Late in 1945, we returned to Berlin, where the three of us lived in one room, first on Uhlandstrasse and then on Holsteinische Strasse, both in Wilmersdorf.

In elementary school I was a conscientious and well behaved student. The school was so crowded that it was split into two sessions. Added to that, the school closed down completely in .winter because of the coal shortage. I would spend whole days playing hide-and- seek with my friends in the acres of rubble, trying to climb to the roofs of the bombed out houses and searching for hidden treasure.

In those days no one ever spoke of Hitler. Before April 1945, I remember reciting little poems in honor of the Führer in kindergarten. I spent my childhood among the ruins of Berlin, unaware of why the city had been destroyed and divided into four sectors. The only explanation for the world in which I grew up was: "We have lost a war and now we must work." My father didn't talk much and neither did my mother, unless she was heaping abuse on my father, which was not unusual.

When I was at the difficult age of fourteen or so, my parents began to get along better.
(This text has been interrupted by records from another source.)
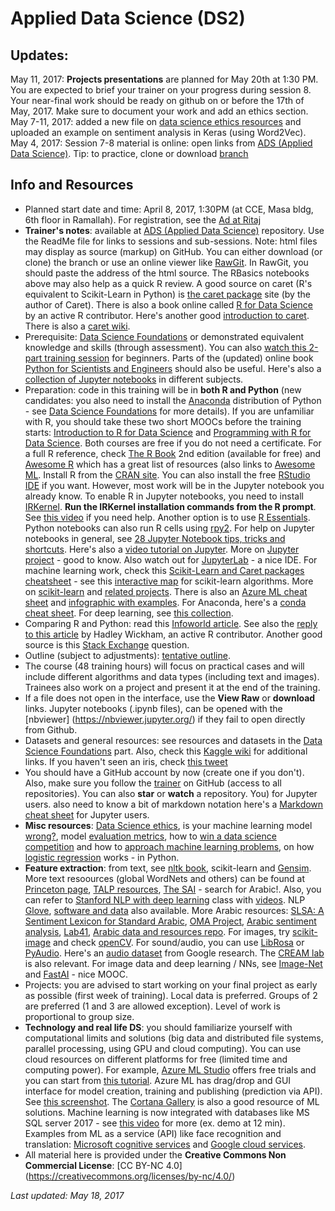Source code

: # Applied Data Science (DS2)
## Updates: 
May 11, 2017: __Projects presentations__ are planned for May 20th at 1:30 PM. You are expected to brief your trainer on your progress during session 8. Your near-final work should be ready on github on or before the 17th of May, 2017. Make sure to document your work and add an ethics section.   
May 7-11, 2017: added a new file on [data science ethics resources](DSEthics.md) and uploaded an example on sentiment analysis in Keras (using Word2Vec).   
May 4, 2017: Session 7-8 material is online: open links from [ADS (Applied Data Science)](https://github.com/Abdel-Razzak/ADS). Tip: to practice, clone or download [branch](https://github.com/Abdel-Razzak/ADS/tree/Module-7--Deep-Learning)   

## Info and Resources  
* Planned start date and time: April 8, 2017, 1:30PM (at CCE, Masa bldg, 6th floor in Ramallah). For registration, see the [Ad at Ritaj](https://ritaj.birzeit.edu/bzu-msgs/msg?mid=1330550)
* __Trainer's notes__: available at [ADS (Applied Data Science)](https://github.com/Abdel-Razzak/ADS) repository. Use the ReadMe file for links to sessions and sub-sessions. 
Note: html files may display as source (markup) on GitHub. You can either download (or clone) the branch or use an online viewer like [RawGit](https://rawgit.com/). In RawGit, you should paste the address of the html source. The RBasics notebooks above may also help as a quick R review. A good source on caret (R's equivalent to Scikit-Learn in Python) is [the caret package](http://topepo.github.io/caret) site (by the author of Caret). There is also a book online called [R for Data Science](https://github.com/hadley/r4ds) by an active R contributor. Here's another good [introduction to caret](https://www.r-project.org/nosvn/conferences/useR-2013/Tutorials/kuhn/user_caret_2up.pdf). There is also a [caret wiki](https://github.com/tobigithub/caret-machine-learning/wiki).
* Prerequisite: [Data Science Foundations](../../../ds1/) or demonstrated equivalent knowledge and skills (through assessment). You can also [watch this 2-part training session](http://www.kdnuggets.com/2017/05/learn-machine-learning-10-days.html) for beginners. Parts of the (updated) online book [Python for Scientists and Engineers](http://pythonforengineers.com/python-for-scientists-and-engineers/) should also be useful. Here's also a [collection of Jupyter notebooks](https://github.com/jupyter/jupyter/wiki/A-gallery-of-interesting-Jupyter-Notebooks) in different subjects.
* Preparation: code in this training will be in __both R and Python__ (new candidates: you also need to install the [Anaconda](https://www.continuum.io/downloads) distribution of Python - see [Data Science Foundations](../../../ds1/) for more details). If you are unfamiliar with R, you should take these two short MOOCs before the training starts: [Introduction to R for Data Science](https://www.edx.org/course/introduction-r-data-science-microsoft-dat204x-3) and [Programming with R for Data Science](https://prod-edx-mktg-edit.edx.org/course/programming-r-data-science-microsoft-dat209x-2). Both courses are free if you do not need a certificate. For a full R reference, check [The R Book](https://www.cs.upc.edu/~robert/teaching/estadistica/TheRBook.pdf) 2nd edition (available for free) and [Awesome R](https://github.com/qinwf/awesome-R) which has a great list of resources (also links to [Awesome ML](https://github.com/josephmisiti/awesome-machine-learning). Install R from the [CRAN site](https://cran.r-project.org/). You can also install the free [RStudio IDE](https://www.rstudio.com/products/RStudio/) if you want. However, most work will be in the Jupyter notebook you already know. To enable R in Jupyter notebooks, you need to install [IRKernel](https://github.com/IRkernel/IRkernel). __Run the IRKernel installation commands from the R prompt__. See [this video](https://www.youtube.com/watch?v=I9a9Jj2A95g) if you need help. Another option is to use [R Essentials](https://conda.io/docs/r-with-conda.html). Python notebooks can also run R cells using [rpy2](http://rpy2.readthedocs.io/en/version_2.8.x/introduction.html#getting-started). For help on Jupyter notebooks in general, see [28 Jupyter Notebook tips, tricks and shortcuts](https://www.dataquest.io/blog/jupyter-notebook-tips-tricks-shortcuts/). Here's also a [video tutorial on Jupyter](https://www.youtube.com/watch?v=HW29067qVWk). More on [Jupyter project](https://www.youtube.com/watch?v=kgSf62XNNxk) - good to know. Also watch out for [JupyterLab](https://github.com/jupyterlab/jupyterlab) - a nice IDE. For machine learning work, check this [Scikit-Learn and Caret packages cheatsheet](https://www.analyticsvidhya.com/blog/2016/12/cheatsheet-scikit-learn-caret-package-for-python-r-respectively/) - see this [interactive map](http://scikit-learn.org/stable/tutorial/machine_learning_map/) for scikit-learn algorithms. More on [scikit-learn](http://scikit-learn.org/stable/documentation.html) and [related projects](http://scikit-learn.org/stable/related_projects.html). There is also an [Azure ML cheat sheet](https://docs.microsoft.com/en-us/azure/machine-learning/machine-learning-algorithm-cheat-sheet) and [infographic with examples](https://docs.microsoft.com/en-us/azure/machine-learning/machine-learning-basics-infographic-with-algorithm-examples). For Anaconda, here's a [conda cheat sheet](https://conda.io/docs/_downloads/conda-cheatsheet.pdf). For deep learning, see [this collection](http://p.migdal.pl/2017/04/30/teaching-deep-learning.html).
* Comparing R and Python: read this [Infoworld article](http://www.infoworld.com/article/3187550/data-science/python-vs-r-the-battle-for-data-scientist-mind-share.html). See also the [reply to this article](https://twitter.com/hadleywickham/status/850125412873195520) by Hadley Wickham, an active R contributor. Another good source is this [Stack Exchange](https://stats.stackexchange.com/questions/238726/how-do-r-and-python-complement-each-other-in-data-science) question. 
* Outline (subject to adjustments): [tentative outline](DataScience2Outline.pdf). 
* The course (48 training hours) will focus on practical cases and will include different algorithms and data types (including text and images). Trainees also work on a project and present it at the end of the training.
* If a file does not open in the interface, use the __View Raw__ or __download__ links. Jupyter notebooks (.ipynb files), can be opened with the [nbviewer] (https://nbviewer.jupyter.org/) if they fail to open directly from Github.
* Datasets and general resources: see resources and datasets in the [Data Science Foundations](../../../ds1/) part. Also, check this [Kaggle wiki](https://www.kaggle.com/wiki/Satendra) for additional links. If you haven't seen an iris, check [this tweet](https://twitter.com/48nnews/status/851882368768061440)
* You should have a GitHub account by now (create one if you don't). Also, make sure you follow the [trainer](https://github.com/Abdel-Razzak) on GitHub (access to all repositories). You can also __star__ or __watch__ a repository. You) for Jupyter users. also need to know a bit of markdown notation  here's a [Markdown cheat sheet](http://datascience.ibm.com/docs/content/analyze-data/markd-jupyter.html) for Jupyter users.
* __Misc resources__: [Data Science ethics](DSEthics.md), is your machine learning model [wrong?](https://boltdata.io/blog/2016/11/27/4-reasons-your-machine-learning-model-is-wrong-and-how-to-fix-it/), model [evaluation metrics](http://www.datasciencecentral.com/profiles/blogs/7-important-model-evaluation-error-metrics-everyone-should-know), how to [win a data science competition](https://www.slideshare.net/jeongyoonlee/winning-data-science-competitions-74391113) and how to [approach machine learning problems](http://blog.kaggle.com/2016/07/21/approaching-almost-any-machine-learning-problem-abhishek-thakur/), on how [logistic regression](https://opendatascience.com/blog/how-the-multinomial-logistic-regression-model-works/) works - in Python.
* __Feature extraction__: from text, see [nltk book](http://www.nltk.org/book/), scikit-learn and [Gensim](https://radimrehurek.com/gensim/index.html). More text resoources (global WordNets and others) can be found at [Princeton page](https://wordnet.princeton.edu/wordnet/related-projects/), [TALP resources](http://www.talp.upc.edu/index.php/technology/resources), [The SAI](https://www.thesai.org) - search for Arabic!. Also, you can refer to [Stanford NLP with deep learning](http://web.stanford.edu/class/cs224n/) class with [videos](https://www.youtube.com/watch?v=OQQ-W_63UgQ&list=PL3FW7Lu3i5Jsnh1rnUwq_TcylNr7EkRe6). NLP [Glove](https://nlp.stanford.edu/projects/glove/), [software and data](https://nlp.stanford.edu/software/) also available. More Arabic resources: [SLSA: A Sentiment Lexicon for Standard Arabic](http://www.aclweb.org/anthology/D/D15/D15-1304.pdf), [OMA Project](http://oma-project.com/), [Arabic sentiment analysis](http://saifmohammad.com/WebPages/ArabicSA.html), [Lab41](https://gab41.lab41.org/tagged/deep-learning), [Arabic data and resources repo](https://github.com/hadyelsahar/large-arabic-sentiment-analysis-resouces).   For images, try [scikit-image](http://scikit-image.org/docs/dev/auto_examples/) and check [openCV](http://opencv.org/). For sound/audio, you can use [LibRosa](http://librosa.github.io/) or [PyAudio](https://github.com/tyiannak/pyAudioAnalysis). Here's an [audio dataset](https://research.google.com/audioset/dataset/index.html) from Google research. The [CREAM lab](http://cream.ircam.fr/) is also relevant. For image data and deep learning / NNs, see [Image-Net](http://image-net.org/explore) and [FastAI](http://www.fast.ai/) - nice MOOC.
* Projects: you are advised to start working on your final project as early as possible (first week of training). Local data is preferred. Groups of 2 are preferred (1 and 3 are allowed exception). Level of work is proportional to group size.
* __Technology and real life DS__: you should familiarize yourself with computational limits and solutions (big data and distributed file systems, parallel processing, using GPU and cloud computing). You can use cloud resources on different platforms for free (limited time and computing power). For example, [Azure ML Studio](https://studio.azureml.net) offers free trials and you can start from [this tutorial](https://docs.microsoft.com/en-us/azure/machine-learning/machine-learning-create-experiment). Azure ML has drag/drop and GUI interface for model creation, training and publishing (prediction via API). See [this screenshot](azureml.png). The [Cortana Gallery](https://gallery.cortanaintelligence.com/) is also a good resource of ML solutions. Machine learning is now integrated with databases like MS SQL server 2017 - see [this video](https://www.youtube.com/watch?v=XFzrRyca_HU) for more (ex. demo at 12 min). Examples from ML as a service (API) like face recognition and translation: [Microsoft cognitive services](https://azure.microsoft.com/en-us/services/cognitive-services/) and [Google cloud services](https://cloud.google.com/products/machine-learning/).
* All material here is provided under the __Creative Commons Non Commercial License__: [CC BY-NC 4.0] (https://creativecommons.org/licenses/by-nc/4.0/)

*Last updated: May 18, 2017*
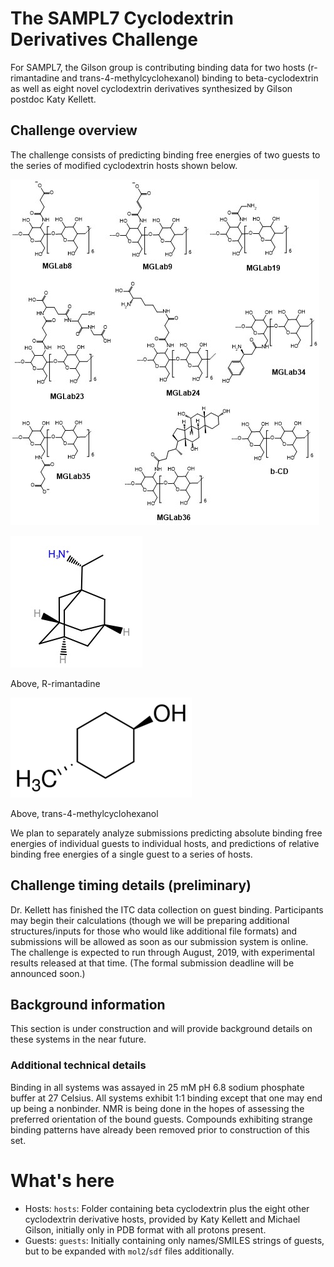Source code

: # The SAMPL7 Cyclodextrin Derivatives Challenge

For SAMPL7, the Gilson group is contributing binding data for two hosts (r-rimantadine and trans-4-methylcyclohexanol) binding to beta-cyclodextrin as well as eight novel cyclodextrin derivatives synthesized by Gilson postdoc Katy Kellett.

## Challenge overview

The challenge consists of predicting binding free energies of two guests to the series of modified cyclodextrin hosts shown below.

![](images/sampl_host_structures_coded.jpg)

![](images/R_rimantadine.jpg)

Above, R-rimantadine

![](images/trans_4_methylcyclohexanol.png)

Above, trans-4-methylcyclohexanol

We plan to separately analyze submissions predicting absolute binding free energies of individual guests to individual hosts, and predictions of relative binding free energies of a single guest to a series of hosts.

## Challenge timing details (preliminary)

Dr. Kellett has finished the ITC data collection on guest binding. Participants may begin their calculations (though we will be preparing additional structures/inputs for those who would like additional file formats) and submissions will be allowed as soon as our submission system is online. The challenge is expected to run through August, 2019, with experimental results released at that time. (The formal submission deadline will be announced soon.)

## Background information

This section is under construction and will provide background details on these systems in the near future.


### Additional technical details

Binding in all systems was assayed in 25 mM pH 6.8 sodium phosphate buffer at 27 Celsius. All systems exhibit 1:1 binding except that one may end up being a nonbinder. NMR is being done in the hopes of assessing the preferred orientation of the bound guests.
Compounds exhibiting strange binding patterns have already been removed prior to construction of this set.

# What's here

- Hosts: `hosts`: Folder containing beta cyclodextrin plus the eight other cyclodextrin derivative hosts, provided by Katy Kellett and Michael Gilson, initially only in PDB format with all protons present.
- Guests: `guests`: Initially containing only names/SMILES strings of guests, but to be expanded with `mol2`/`sdf` files additionally.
Then I became the object of their recriminations. Neither of them had learned anything from the tremendous upheaval they had gone through. They were not Nazis, but they had voted for Hitler like everyone else. Still, they felt no responsibility for what had happened under the Nazis. Whenever my mother and her neighbors talked, they ended up whining about the injustice of their lot and recalling the precious things they had lost in the war. There was never a word of pity or understanding for other nations; they bitterly criticized the Russians.

Berlin resounded with the roar of airplanes bringing us food during the blockade. I asked no questions of others nor of myself, but continued along the path that had been set for me. In 1954 I was confirmed in the Evangelical Lutheran Church, but even then I had no faith. To this day I have remained a total stranger to the problem of religion. At that time, however, Providence was good to us: we moved into a two-room apartment on Ahrweilerstrasse, and I finally had my own room.